Ahmadinejad’s tirade against Israel and the Jewish people never ends. In April of this year he again denied the Holocaust ever happened, specifically saying the charge that Hitler virtually wiped out the Jewish population of Europe was false. The Iranian leader called it a ‘’pretext.’’
I visited some of the Nazis’ most notorious death camps after World War II. The scene at barracks buildings brimming with hair shaved off the heads of women who had just been gassed to death was heart rending. The smell of the lethal gas, Zyklon B, lingered. Some pretext! I remember, too, a pile of hundreds of baby shoes taken off the feet of little corpses after they were murdered.
Nobel Laureate Elie Wiesel, who has written many works on the Holocaust, calls Ahmadinejad ‘’the Number 1 Holocaust denier in the world.’’
Wiesel, a citizen of New York, told me: ‘’This man wants Iran to become nuclear so that he could destroy the state of Israel. This man should be arrested for incitement, crimes against humanity. He should be arrested and brought to trial before an international court.’’

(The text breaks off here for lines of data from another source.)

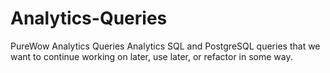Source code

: # Analytics-Queries
PureWow Analytics Queries
Analytics SQL and PostgreSQL queries that we want to continue working on later, use later, or refactor in some way.
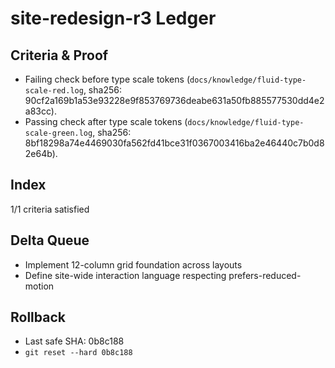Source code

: # site-redesign-r3 Ledger

## Criteria & Proof

- Failing check before type scale tokens
  (`docs/knowledge/fluid-type-scale-red.log`, sha256:
  90cf2a169b1a53e93228e9f853769736deabe631a50fb885577530dd4e2a83cc).
- Passing check after type scale tokens
  (`docs/knowledge/fluid-type-scale-green.log`, sha256:
  8bf18298a74e4469030fa562fd41bce31f0367003416ba2e46440c7b0d82e64b).

## Index

1/1 criteria satisfied

## Delta Queue

- Implement 12-column grid foundation across layouts
- Define site-wide interaction language respecting prefers-reduced-motion

## Rollback

- Last safe SHA: 0b8c188
- `git reset --hard 0b8c188`
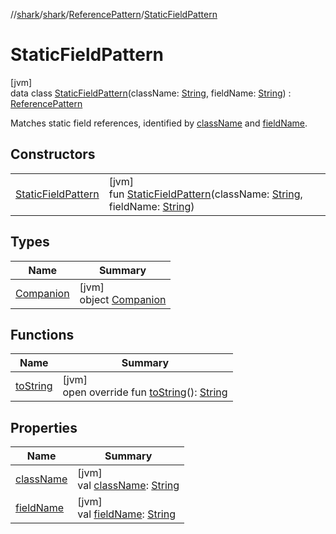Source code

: //[shark](../../../../index.md)/[shark](../../index.md)/[ReferencePattern](../index.md)/[StaticFieldPattern](index.md)

# StaticFieldPattern

[jvm]\
data class [StaticFieldPattern](index.md)(className: [String](https://kotlinlang.org/api/latest/jvm/stdlib/kotlin/-string/index.html), fieldName: [String](https://kotlinlang.org/api/latest/jvm/stdlib/kotlin/-string/index.html)) : [ReferencePattern](../index.md)

Matches static field references, identified by [className](class-name.md) and [fieldName](field-name.md).

## Constructors

| | |
|---|---|
| [StaticFieldPattern](-static-field-pattern.md) | [jvm]<br>fun [StaticFieldPattern](-static-field-pattern.md)(className: [String](https://kotlinlang.org/api/latest/jvm/stdlib/kotlin/-string/index.html), fieldName: [String](https://kotlinlang.org/api/latest/jvm/stdlib/kotlin/-string/index.html)) |

## Types

| Name | Summary |
|---|---|
| [Companion](-companion/index.md) | [jvm]<br>object [Companion](-companion/index.md) |

## Functions

| Name | Summary |
|---|---|
| [toString](to-string.md) | [jvm]<br>open override fun [toString](to-string.md)(): [String](https://kotlinlang.org/api/latest/jvm/stdlib/kotlin/-string/index.html) |

## Properties

| Name | Summary |
|---|---|
| [className](class-name.md) | [jvm]<br>val [className](class-name.md): [String](https://kotlinlang.org/api/latest/jvm/stdlib/kotlin/-string/index.html) |
| [fieldName](field-name.md) | [jvm]<br>val [fieldName](field-name.md): [String](https://kotlinlang.org/api/latest/jvm/stdlib/kotlin/-string/index.html) |
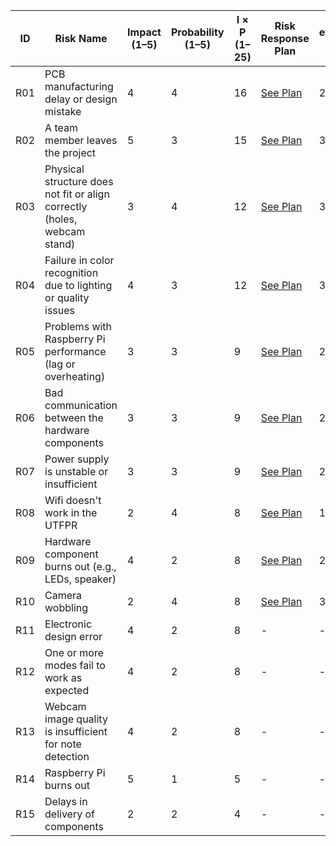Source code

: | ID   | Risk Name | Impact (1–5) | Probability (1–5) | I × P (1–25) | Risk Response Plan | Re-evaluated Impact (Ir) | Re-evaluated Probability (Pr) | Ir × Pr (1–25) |
|------|-----------|--------------|--------------------|--------------|---------------------|---------------------------|-------------------------------|----------------|
| R01  | PCB manufacturing delay or design mistake | 4 | 4 | 16 | [See Plan](./risk_response_plans/RiskID1.pdf) | 2 | 2 | 4 |
| R02  | A team member leaves the project | 5 | 3 | 15 | [See Plan](./risk_response_plans/RiskID2.pdf) | 3 | 2 | 6 |
| R03  | Physical structure does not fit or align correctly (holes, webcam stand) | 3 | 4 | 12 | [See Plan](./risk_response_plans/RiskID3.pdf) | 3 | 2 | 6 |
| R04  | Failure in color recognition due to lighting or quality issues | 4 | 3 | 12 | [See Plan](./risk_response_plans/RiskID4.pdf) | 3 | 2 | 6 |
| R05  | Problems with Raspberry Pi performance (lag or overheating) | 3 | 3 | 9  | [See Plan](./risk_response_plans/RiskID5.pdf) | 2 | 1 | 2 |
| R06  | Bad communication between the hardware components | 3 | 3 | 9  | [See Plan](./risk_response_plans/RiskID6.pdf) | 2 | 3 | 6 |
| R07  | Power supply is unstable or insufficient | 3 | 3 | 9  | [See Plan](./risk_response_plans/RiskID7.pdf) | 2 | 2 | 4 |
| R08  | Wifi doesn't work in the UTFPR | 2 | 4 | 8  | [See Plan](./risk_response_plans/RiskID8.pdf) | 1 | 4 | 4 |
| R09  | Hardware component burns out (e.g., LEDs, speaker) | 4 | 2 | 8  | [See Plan](./risk_response_plans/RiskID9.pdf) | 2 | 2 | 4 |
| R10  | Camera wobbling | 2 | 4 | 8  | [See Plan](./risk_response_plans/RiskID10.pdf) | 3 | 2 | 6 |
| R11  | Electronic design error | 4 | 2 | 8  | - | - | - | - |
| R12  | One or more modes fail to work as expected | 4 | 2 | 8  | - | - | - | - |
| R13  | Webcam image quality is insufficient for note detection | 4 | 2 | 8  | - | - | - | - |
| R14  | Raspberry Pi burns out | 5 | 1 | 5  | - | - | - | - |
| R15  | Delays in delivery of components | 2 | 2 | 4  | - | - | - | - |
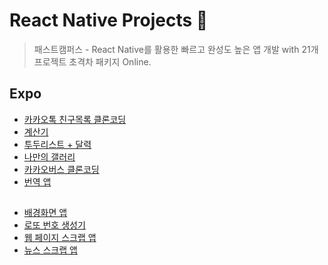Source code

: # React Native Projects 🚀
> 패스트캠퍼스 - React Native를 활용한 빠르고 완성도 높은 앱 개발 with 21개 프로젝트 초격차 패키지 Online.


## Expo
- [카카오톡 친구목록 클론코딩](https://github.com/chaeyun-sim/react-native-projects/pull/1)
- [계산기](https://github.com/chaeyun-sim/react-native-projects/pull/2)
- [투두리스트 + 달력](https://github.com/chaeyun-sim/react-native-projects/pull/3)
- [나만의 갤러리](https://github.com/chaeyun-sim/react-native-projects/pull/6)
- [카카오버스 클론코딩](https://github.com/chaeyun-sim/react-native-projects/pull/4)
- [번역 앱](https://github.com/chaeyun-sim/react-native-projects/pull/5)

##
- [배경화면 앱](https://github.com/chaeyun-sim/react-native-projects/pull/7)
- [로또 번호 생성기](https://github.com/chaeyun-sim/react-native-projects/pull/8)
- [웹 페이지 스크랩 앱](https://github.com/chaeyun-sim/react-native-projects/pull/9)
- [뉴스 스크랩 앱](https://github.com/chaeyun-sim/react-native-projects/pull/10)
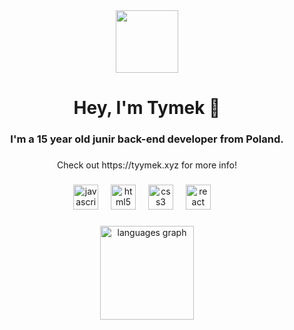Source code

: <div align="center">
  <img height="100" src="https://media.discordapp.net/attachments/918658286188904488/1175830514716909588/a_1729185de64f3f008a80e39c52a4b116.gif?ex=656ca880&is=655a3380&hm=a898f9b0189bd402e39d294a3f7d0e79f6c5d590b34f55800556a4376a98eeae&="  />
</div>

###

<h1 align="center">Hey, I'm Tymek 👋</h1>

###

<h3 align="center">I'm a 15 year old junir back-end developer from Poland.</h3>

###

<p align="center">Check out https://tyymek.xyz for more info!</p>

###

<div align="center">
  <img src="https://cdn.jsdelivr.net/gh/devicons/devicon/icons/javascript/javascript-original.svg" height="40" alt="javascript logo"  />
  <img width="12" />
  <img src="https://cdn.jsdelivr.net/gh/devicons/devicon/icons/html5/html5-original.svg" height="40" alt="html5 logo"  />
  <img width="12" />
  <img src="https://cdn.jsdelivr.net/gh/devicons/devicon/icons/css3/css3-original.svg" height="40" alt="css3 logo"  />
  <img width="12" />
  <img src="https://cdn.jsdelivr.net/gh/devicons/devicon/icons/react/react-original.svg" height="40" alt="react logo"  />
  <img width="12" />
</div>

###

<div align="center">
  <img src="https://github-readme-stats.vercel.app/api/top-langs?username=ignSKRRRTT&locale=en&hide_title=false&layout=compact&card_width=320&langs_count=5&theme=dark&hide_border=false&order=2" height="150" alt="languages graph"  />
</div>

###
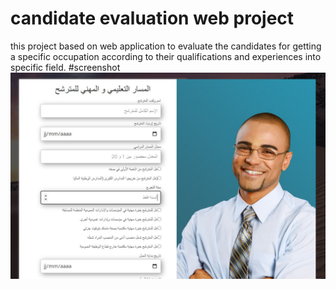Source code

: # candidate evaluation web project
this project based on web application to evaluate the candidates for getting a specific occupation according to their qualifications and experiences into specific field.
#screenshot
![](screenshot.JPG)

I can understand the reluctance of a hotel manager to go back on a contract. To make it easier for the Barclay to honor its agreement to take in the Iranian delegation, I would make a simple suggestion:
Take the money and donate it to the Holocaust museum down at the Battery. In a metropolis with more than 2 million Jewish citizens, it would be a nice gesture. Even a Holocaust denier can make a nice gesture to the people of the host city at a UN gathering.
Certainly we cannot deny the fact that the delegations to the UN General Assembly need places to stay. No matter how distasteful their policies may be to the average citizen of New York, New Jersey and Connecticut, they deserve our city’s hospitality.